I also have before me for my consideration affidavits filed by the applicant and affidavits in reply of the respondents.
An Affidavit in Reply to the applicant’s application was filed on 29 May 2002 by Rajka Prasad, Secretary to the Board (the first respondent). He deposed, inter alia, that proper procedures were followed by the Board. He said that the Board received submissions from the parties and these were exchanged. The applicant replied to the Ministry for Land’s (second respondent’s) submission. On 13 December 2001 the Appeal was heard when the applicant appeared and made a presentation on the grounds of his Appeal. Then on 20 December 2001 the applicant was informed of the said decision. Mr. Prasad denies the allegation made by the applicant stating that the Board adhered to all regulations regarding the conduct of appeal against an administrative decision. He said that the Board has not breached section 140 of the Constitution because the provisional promotion was made on the basis of merit after an open competitive selection process and moreover in accordance with section 140 of the Constitution. Therefore, he says that the decision was proper, fair and reasonable.

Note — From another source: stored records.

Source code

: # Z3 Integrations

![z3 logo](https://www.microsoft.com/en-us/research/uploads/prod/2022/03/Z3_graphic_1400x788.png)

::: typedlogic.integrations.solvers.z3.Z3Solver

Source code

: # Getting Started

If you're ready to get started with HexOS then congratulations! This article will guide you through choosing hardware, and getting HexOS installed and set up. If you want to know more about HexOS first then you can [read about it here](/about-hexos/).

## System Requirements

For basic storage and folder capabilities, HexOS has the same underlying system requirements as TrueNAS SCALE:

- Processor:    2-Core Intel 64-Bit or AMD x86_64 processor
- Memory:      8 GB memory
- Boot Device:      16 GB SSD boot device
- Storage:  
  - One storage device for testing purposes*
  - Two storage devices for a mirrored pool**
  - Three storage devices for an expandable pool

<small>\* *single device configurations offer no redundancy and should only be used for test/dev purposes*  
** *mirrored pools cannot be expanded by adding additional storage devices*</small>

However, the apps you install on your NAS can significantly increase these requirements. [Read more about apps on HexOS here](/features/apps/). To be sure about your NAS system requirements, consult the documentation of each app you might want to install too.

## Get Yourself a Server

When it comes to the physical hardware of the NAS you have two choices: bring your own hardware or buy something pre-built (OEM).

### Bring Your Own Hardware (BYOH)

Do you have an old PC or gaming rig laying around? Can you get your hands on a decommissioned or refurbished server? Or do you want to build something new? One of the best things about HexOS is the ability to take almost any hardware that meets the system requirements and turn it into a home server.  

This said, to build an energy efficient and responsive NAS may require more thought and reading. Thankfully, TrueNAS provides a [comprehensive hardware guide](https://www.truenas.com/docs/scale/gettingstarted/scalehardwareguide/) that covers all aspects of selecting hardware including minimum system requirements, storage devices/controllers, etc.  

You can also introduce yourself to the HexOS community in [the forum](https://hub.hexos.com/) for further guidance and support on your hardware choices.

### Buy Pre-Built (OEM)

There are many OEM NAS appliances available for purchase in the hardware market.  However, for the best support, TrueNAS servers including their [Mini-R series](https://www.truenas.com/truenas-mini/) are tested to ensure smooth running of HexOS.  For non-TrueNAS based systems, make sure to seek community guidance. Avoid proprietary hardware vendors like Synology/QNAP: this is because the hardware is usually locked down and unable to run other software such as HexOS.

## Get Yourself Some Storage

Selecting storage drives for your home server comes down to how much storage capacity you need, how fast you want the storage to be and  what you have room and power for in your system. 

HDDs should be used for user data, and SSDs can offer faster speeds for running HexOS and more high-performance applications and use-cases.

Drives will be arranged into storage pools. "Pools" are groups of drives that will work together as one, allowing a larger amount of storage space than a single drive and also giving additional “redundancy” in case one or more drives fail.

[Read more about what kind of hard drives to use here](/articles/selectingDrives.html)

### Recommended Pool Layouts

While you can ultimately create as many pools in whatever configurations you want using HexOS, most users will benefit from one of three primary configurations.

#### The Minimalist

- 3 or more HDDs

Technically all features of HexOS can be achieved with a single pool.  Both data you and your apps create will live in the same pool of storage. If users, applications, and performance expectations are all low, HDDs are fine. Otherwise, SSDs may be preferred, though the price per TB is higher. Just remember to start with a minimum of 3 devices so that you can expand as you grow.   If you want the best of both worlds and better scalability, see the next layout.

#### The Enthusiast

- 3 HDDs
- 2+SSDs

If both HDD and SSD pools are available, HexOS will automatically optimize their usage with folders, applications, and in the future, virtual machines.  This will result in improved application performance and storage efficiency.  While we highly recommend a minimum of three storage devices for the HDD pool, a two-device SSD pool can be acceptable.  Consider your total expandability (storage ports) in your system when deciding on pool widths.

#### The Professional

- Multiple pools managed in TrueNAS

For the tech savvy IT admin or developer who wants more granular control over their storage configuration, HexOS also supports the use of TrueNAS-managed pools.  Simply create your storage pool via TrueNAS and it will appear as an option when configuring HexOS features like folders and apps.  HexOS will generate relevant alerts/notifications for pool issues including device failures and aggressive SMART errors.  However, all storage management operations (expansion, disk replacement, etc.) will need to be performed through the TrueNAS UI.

The learned counsel for the applicant has thrown in a large number of grounds some of which overlap and some are irrelevant and unsupported by evidence.
The issue for the Court’s determination is very similar to the one in Judicial Review No. 13 of 2002 between State v Public Service Appeal Board and Amrika Prasad, Ex parte Saran Deo in which I gave judgment on 31 October 2002. I have followed very closely my reasoning in that case in deciding this judicial review and therefore I will be repeating what I stated in that case in so far as it is relevant to the facts of this case.
Principles pertaining to judicial review
One must understand the basic concepts pertaining to the subject of administrative law when applying for judicial review. Judicial review is not an appeal from a decision but it is a review of the manner in which the decision was made. It is concerned, “not with the decision but with decision-making process. Unless that restriction on the power of the Court is observed, the Court will, in my view, under the guise of preventing the abuse of power, be itself guilty of usurping power” (Lord Brightman in Chief Constable of the North Wales Police v Evans [1982] UKHL 10; [1982] 1 WLR 1155 at 1173). Further in that case Lord Hailsham at 1160 commented on the purpose of the remedy by way of judicial review under Order 53 as follows which is apt and should be kept in mind:
“This remedy, vastly increased in extent, and rendered, over a long period in recent years, of infinitely more convenient access than that provided by the old prerogative writs and actions for a declaration, is intended to protect the individual against the abuse of power by a wide range of authorities, judicial, quasi-judicial, and, as would originally have been thought when I first practised at the Bar, administrative. It is not intended to take away from those authorities the powers and discretions properly vested in them by law and to substitute the courts as the bodies making the decisions. It is intended to see that the relevant authorities use their powers in a proper manner.”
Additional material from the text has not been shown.